14 de março | 2026
Guerra no Irã faz preço dos combustíveis disparar em Olímpia
CONFLITO NO ORIENTE MÉDIO CHEGA A OLÍMPIA?
Levantamento aponta variações consideráveis entre estabelecimentos locais, com o diesel chegando a R$ 7,80, refletindo o encarecimento do barril de petróleo e dificuldades na logística de distribuição.
O cenário de guerra entre Estados Unidos, Israel e Irã atravessou fronteiras e chegou ao bolso do consumidor olimpiense. A escalada da violência no Oriente Médio provocou uma alta em cascata nos derivados de petróleo, com reflexos imediatos nos postos da cidade.
Em Olímpia, o preço da gasolina comum já atinge picos de R$ 6,99, enquanto o diesel apresenta uma disparidade acentuada, chegando a R$ 7,80 em um dos estabelecimentos.
A instabilidade é alimentada pela valorização do barril de petróleo Brent no mercado internacional. Antes do agravamento das hostilidades, o barril era negociado na casa dos US$ 65; após as movimentações militares, o valor saltou para US$ 120, estabilizando-se recentemente em torno de US$ 98. Esse movimento encarece a matéria-prima e compromete o fluxo global de suprimentos, atingindo o Brasil de forma severa.
VARIAÇÃO NOS POSTOS LOCAIS
Em levantamento realizado em postos de diferentes bandeiras em Olímpia, na tarde de quinta-feira, 12, nota-se uma oscilação significativa de preços. No Posto David de Oliveira, a gasolina é comercializada a R$ 6,99 e o diesel a R$ 7,89. Já no Posto Cergal, os valores encontrados foram de R$ 6,89 para gasolina e R$ 6,29 para o diesel. No Posto Puttini, a gasolina sai por R$ 6,59, enquanto no Posto Califórnia, os preços registrados foram de R$ 6,28 para gasolina e R$ 7,18 para o diesel.
O etanol também não escapou da pressão inflacionária, variando entre R$ 4,29 e R$ 4,89 nos locais pesquisados. Especialistas apontam que, além da questão internacional, o custo do transporte interno, que depende majoritariamente de caminhões movidos a diesel, cria um efeito dominó, encarecendo até mesmo o combustível de origem vegetal.
LOGÍSTICA E RACIONAMENTO
O setor de revenda de derivados de petróleo alerta que o abastecimento mundial está comprometido. Distribuidoras já trabalham com sistemas de cotas e racionamento, dificultando a compra de grandes volumes pelos postos.

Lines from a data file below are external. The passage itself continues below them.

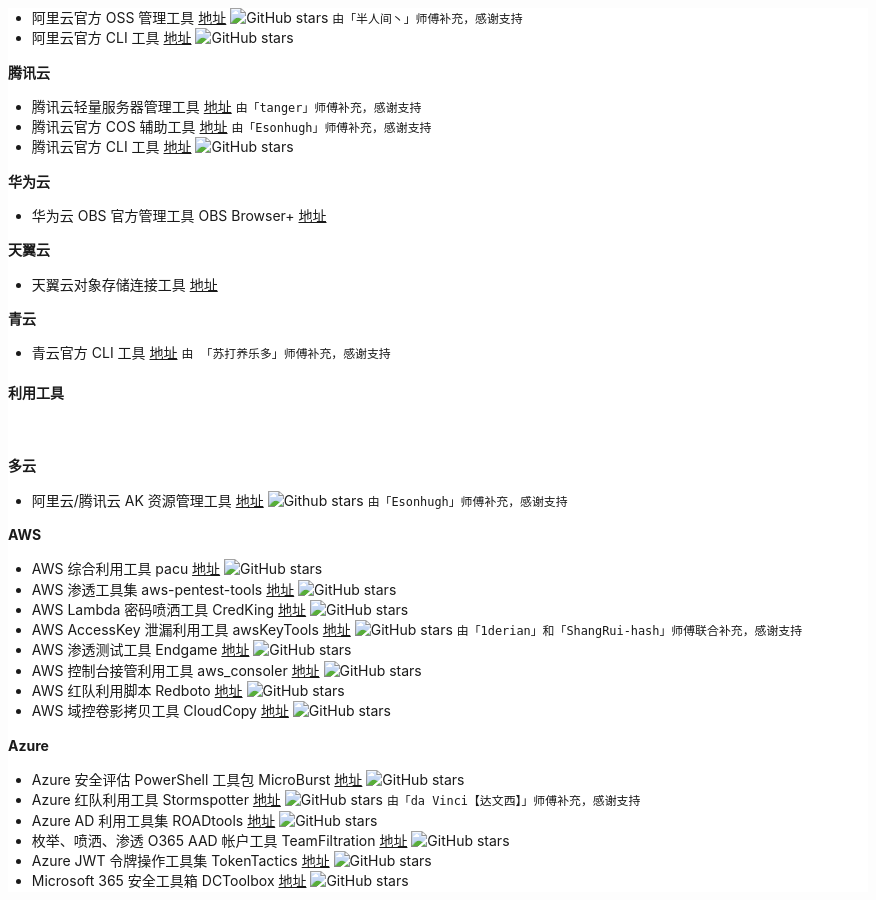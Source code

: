 * 阿里云官方 OSS 管理工具 [地址](https://github.com/aliyun/oss-browser) ![GitHub stars](https://img.shields.io/github/stars/aliyun/oss-browser) `由「半人间丶」师傅补充，感谢支持`
* 阿里云官方 CLI 工具 [地址](https://github.com/aliyun/aliyun-cli) ![GitHub stars](https://img.shields.io/github/stars/aliyun/aliyun-cli)

**腾讯云**

* 腾讯云轻量服务器管理工具 [地址](https://www.qqvps.com/d/1011) `由「tanger」师傅补充，感谢支持`
* 腾讯云官方 COS 辅助工具 [地址](https://cosbrowser.cloud.tencent.com/) `由「Esonhugh」师傅补充，感谢支持`
* 腾讯云官方 CLI 工具 [地址](https://github.com/TencentCloud/tencentcloud-cli) ![GitHub stars](https://img.shields.io/github/stars/TencentCloud/tencentcloud-cli)

**华为云**

* 华为云 OBS 官方管理工具 OBS Browser+ [地址](https://support.huaweicloud.com/browsertg-obs/obs_03_1003.html)

**天翼云**

* 天翼云对象存储连接工具 [地址](https://www.ctyun.cn/document/10000101/10006768)

**青云**

* 青云官方 CLI 工具 [地址](https://docsv4.qingcloud.com/user_guide/development_docs/cli/install/install) `由 「苏打养乐多」师傅补充，感谢支持`

#### 利用工具

<br>

**多云**

* 阿里云/腾讯云 AK 资源管理工具 [地址](https://github.com/wyzxxz/aksk_tool) ![Github stars](https://img.shields.io/github/stars/wyzxxz/aksk_tool) `由「Esonhugh」师傅补充，感谢支持`

**AWS**

* AWS 综合利用工具 pacu [地址](https://github.com/RhinoSecurityLabs/pacu) ![GitHub stars](https://img.shields.io/github/stars/RhinoSecurityLabs/pacu)
* AWS 渗透工具集 aws-pentest-tools [地址](https://github.com/RhinoSecurityLabs/Security-Research/tree/master/tools/aws-pentest-tools) ![GitHub stars](https://img.shields.io/github/stars/RhinoSecurityLabs/Security-Research)
* AWS Lambda 密码喷洒工具 CredKing [地址](https://github.com/ustayready/CredKing) ![GitHub stars](https://img.shields.io/github/stars/ustayready/CredKing)
* AWS AccessKey 泄漏利用工具 awsKeyTools [地址](https://github.com/Aabyss-Team/awsKeyTools)  ![GitHub stars](https://img.shields.io/github/stars/Aabyss-Team/awsKeyTools) `由「1derian」和「ShangRui-hash」师傅联合补充，感谢支持`
* AWS 渗透测试工具 Endgame [地址](https://github.com/DavidDikker/endgame) ![GitHub stars](https://img.shields.io/github/stars/DavidDikker/endgame)
* AWS 控制台接管利用工具 aws_consoler [地址](https://github.com/NetSPI/aws_consoler) ![GitHub stars](https://img.shields.io/github/stars/NetSPI/aws_consoler)
* AWS 红队利用脚本 Redboto [地址](https://github.com/ihamburglar/Redboto) ![GitHub stars](https://img.shields.io/github/stars/ihamburglar/Redboto)
* AWS 域控卷影拷贝工具 CloudCopy [地址](https://github.com/Static-Flow/CloudCopy) ![GitHub stars](https://img.shields.io/github/stars/Static-Flow/CloudCopy)

**Azure**

* Azure 安全评估 PowerShell 工具包 MicroBurst [地址](https://github.com/NetSPI/MicroBurst) ![GitHub stars](https://img.shields.io/github/stars/NetSPI/MicroBurst)
* Azure 红队利用工具 Stormspotter [地址](https://github.com/Azure/Stormspotter) ![GitHub stars](https://img.shields.io/github/stars/Azure/Stormspotter) `由「da Vinci【达文西】」师傅补充，感谢支持`
* Azure AD 利用工具集 ROADtools [地址](https://github.com/dirkjanm/ROADtools) ![GitHub stars](https://img.shields.io/github/stars/dirkjanm/ROADtools)
* 枚举、喷洒、渗透 O365 AAD 帐户工具 TeamFiltration [地址](https://github.com/Flangvik/TeamFiltration) ![GitHub stars](https://img.shields.io/github/stars/Flangvik/TeamFiltration)
* Azure JWT 令牌操作工具集 TokenTactics [地址](https://github.com/rvrsh3ll/TokenTactics) ![GitHub stars](https://img.shields.io/github/stars/rvrsh3ll/TokenTactics)
* Microsoft 365 安全工具箱 DCToolbox [地址](https://github.com/DanielChronlund/DCToolbox) ![GitHub stars](https://img.shields.io/github/stars/DanielChronlund/DCToolbox)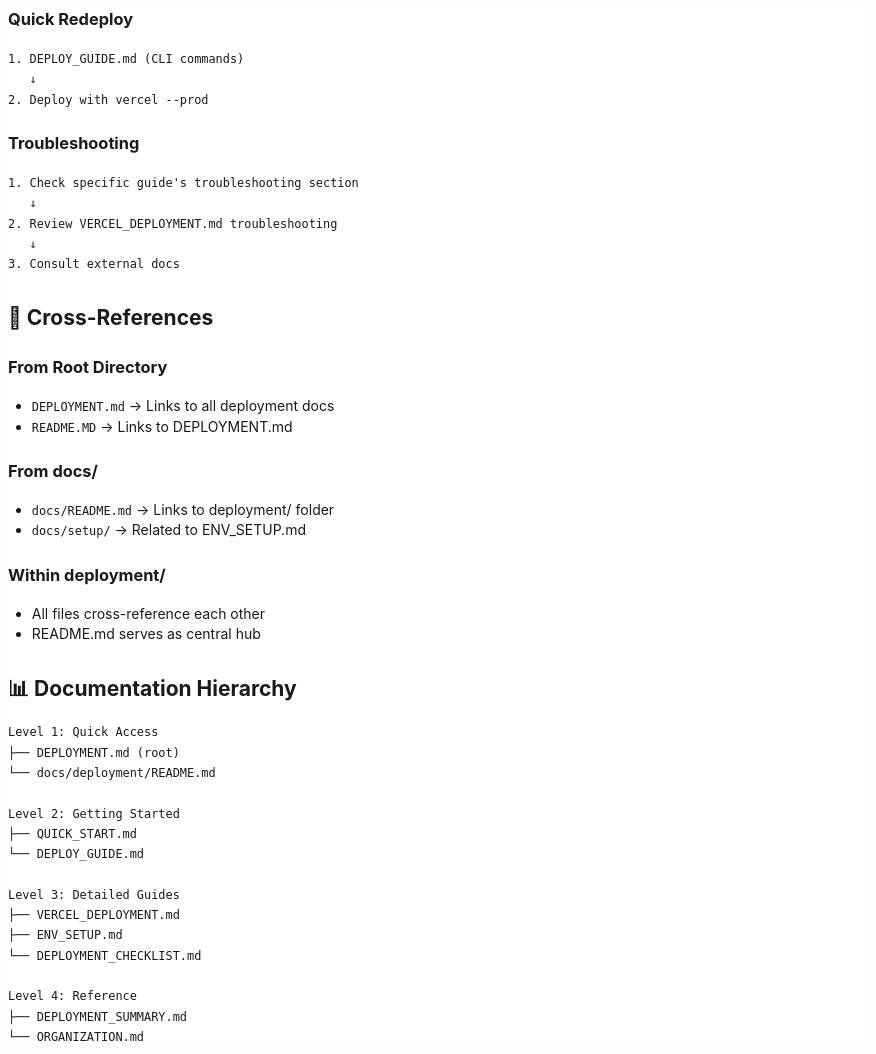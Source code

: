 ### Quick Redeploy
```
1. DEPLOY_GUIDE.md (CLI commands)
   ↓
2. Deploy with vercel --prod
```

### Troubleshooting
```
1. Check specific guide's troubleshooting section
   ↓
2. Review VERCEL_DEPLOYMENT.md troubleshooting
   ↓
3. Consult external docs
```

## 🔗 Cross-References

### From Root Directory
- `DEPLOYMENT.md` → Links to all deployment docs
- `README.MD` → Links to DEPLOYMENT.md

### From docs/
- `docs/README.md` → Links to deployment/ folder
- `docs/setup/` → Related to ENV_SETUP.md

### Within deployment/
- All files cross-reference each other
- README.md serves as central hub

## 📊 Documentation Hierarchy

```
Level 1: Quick Access
├── DEPLOYMENT.md (root)
└── docs/deployment/README.md

Level 2: Getting Started
├── QUICK_START.md
└── DEPLOY_GUIDE.md

Level 3: Detailed Guides
├── VERCEL_DEPLOYMENT.md
├── ENV_SETUP.md
└── DEPLOYMENT_CHECKLIST.md

Level 4: Reference
├── DEPLOYMENT_SUMMARY.md
└── ORGANIZATION.md
```
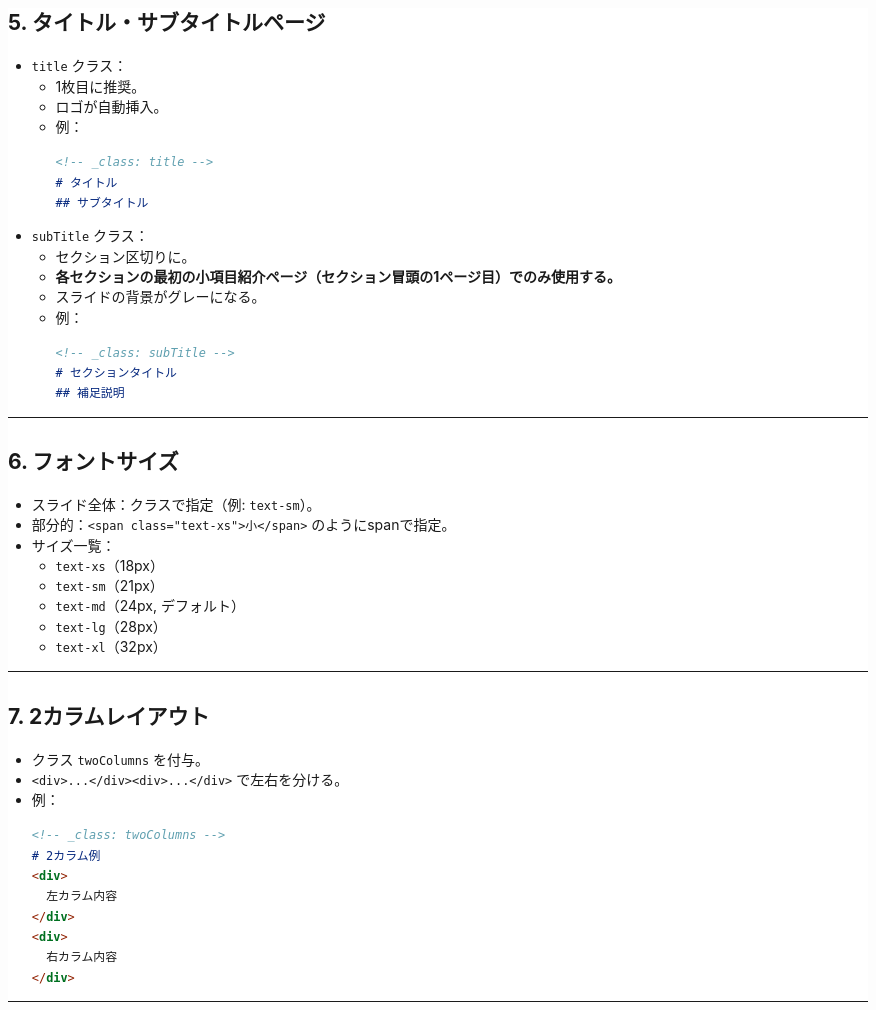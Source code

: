 
## 5. タイトル・サブタイトルページ

- `title` クラス：
  - 1枚目に推奨。
  - ロゴが自動挿入。
  - 例：
    ```markdown
    <!-- _class: title -->
    # タイトル
    ## サブタイトル
    ```
- `subTitle` クラス：
  - セクション区切りに。
  - **各セクションの最初の小項目紹介ページ（セクション冒頭の1ページ目）でのみ使用する。**
  - スライドの背景がグレーになる。
  - 例：
    ```markdown
    <!-- _class: subTitle -->
    # セクションタイトル
    ## 補足説明
    ```

---

## 6. フォントサイズ

- スライド全体：クラスで指定（例: `text-sm`）。
- 部分的：`<span class="text-xs">小</span>` のようにspanで指定。
- サイズ一覧：
  - `text-xs`（18px）
  - `text-sm`（21px）
  - `text-md`（24px, デフォルト）
  - `text-lg`（28px）
  - `text-xl`（32px）

---

## 7. 2カラムレイアウト

- クラス `twoColumns` を付与。
- `<div>...</div><div>...</div>` で左右を分ける。
- 例：
  ```markdown
  <!-- _class: twoColumns -->
  # 2カラム例
  <div>
    左カラム内容
  </div>
  <div>
    右カラム内容
  </div>
  ```

---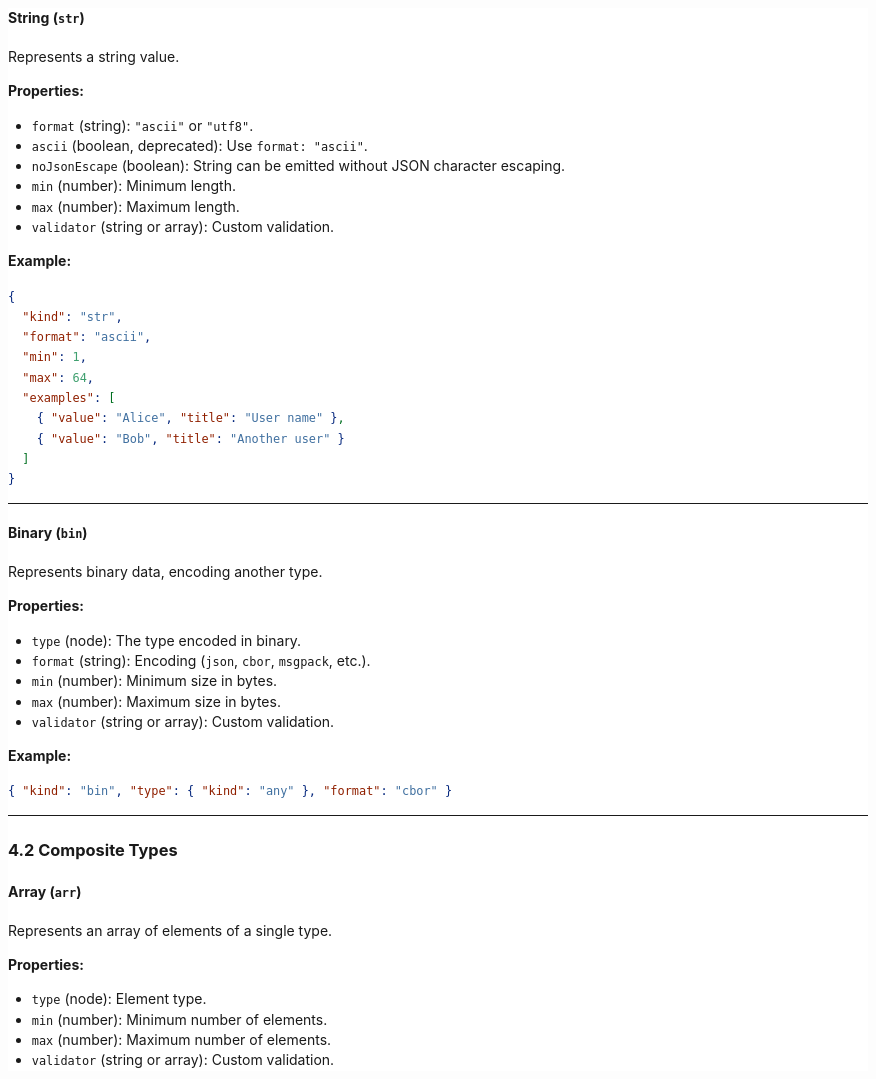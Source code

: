 
#### String (`str`)

Represents a string value.

**Properties:**
- `format` (string): `"ascii"` or `"utf8"`.
- `ascii` (boolean, deprecated): Use `format: "ascii"`.
- `noJsonEscape` (boolean): String can be emitted without JSON character escaping.
- `min` (number): Minimum length.
- `max` (number): Maximum length.
- `validator` (string or array): Custom validation.

**Example:**
```json
{
  "kind": "str",
  "format": "ascii",
  "min": 1,
  "max": 64,
  "examples": [
    { "value": "Alice", "title": "User name" },
    { "value": "Bob", "title": "Another user" }
  ]
}
```

---

#### Binary (`bin`)

Represents binary data, encoding another type.

**Properties:**
- `type` (node): The type encoded in binary.
- `format` (string): Encoding (`json`, `cbor`, `msgpack`, etc.).
- `min` (number): Minimum size in bytes.
- `max` (number): Maximum size in bytes.
- `validator` (string or array): Custom validation.

**Example:**
```json
{ "kind": "bin", "type": { "kind": "any" }, "format": "cbor" }
```

---

### 4.2 Composite Types

#### Array (`arr`)

Represents an array of elements of a single type.

**Properties:**
- `type` (node): Element type.
- `min` (number): Minimum number of elements.
- `max` (number): Maximum number of elements.
- `validator` (string or array): Custom validation.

Como o Brasil possui uma dependência crítica do transporte rodoviário, a escassez ou o preço proibitivo do diesel pode comprometer diversas atividades econômicas essenciais.
A localização geográfica do conflito agrava a situação, já que pelo Estreito de Ormuz circula cerca de 20% do petróleo mundial. O risco à navegação de petroleiros na região cria um gargalo no escoamento da produção de países como Kuwait, Arábia Saudita e Catar, forçando o mercado a trabalhar com uma oferta reduzida diante de uma demanda que permanece elevada.
FISCALIZAÇÃO E MERCADO
Embora a Petrobras não tenha anunciado reajustes oficiais imediatos em alguns períodos, a dinâmica de oferta e procura nas distribuidoras antecipa a alta nas bombas. Economistas explicam que a dificuldade de escoamento e a falta de produto no mercado global geram uma pressão que os revendedores dificilmente conseguem absorver sem repassar ao consumidor final.
Diante dos aumentos expressivos, órgãos de defesa do consumidor, como a Secretaria Nacional do Consumidor (Senacon), monitoram a situação para investigar possíveis abusos em diversos estados. Em Olímpia, o motorista precisa redobrar a atenção e pesquisar, já que a diferença entre o litro mais caro e o mais barato pode representar uma economia relevante no fechamento do mês.